> [Saved data entries]
::::::

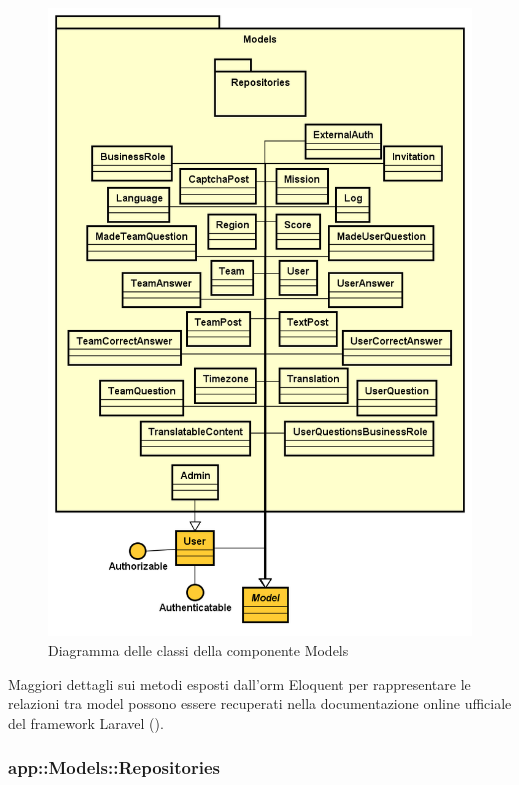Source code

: \begin{figure}[H]
	\centering
  \includegraphics[scale=0.55]{immagini/components/models_diagram.png}
  \caption{Diagramma delle classi della componente Models}
	\label{fig:models} 
\end{figure}

Maggiori dettagli sui metodi esposti dall'\gls{orm}\glsfirstoccur{} Eloquent per rappresentare le relazioni tra model possono essere recuperati nella documentazione online ufficiale del framework Laravel (\cite{site:laravel-doc}).


\subsubsection{app::Models::Repositories} %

::::::

> [Work request]
Only the pictures are to be excluded; all other parts of the records above are to be given exactly.

> [Your solution]
Source code

: \begin{figure}[H]
	\centering
  \includegraphics[scale=0.55]{immagini/components/models_diagram.png}
  \caption{Diagramma delle classi della componente Models}
	\label{fig:models} 
\end{figure}

Maggiori dettagli sui metodi esposti dall'\gls{orm}\glsfirstoccur{} Eloquent per rappresentare le relazioni tra model possono essere recuperati nella documentazione online ufficiale del framework Laravel (\cite{site:laravel-doc}).


\subsubsection{app::Models::Repositories} %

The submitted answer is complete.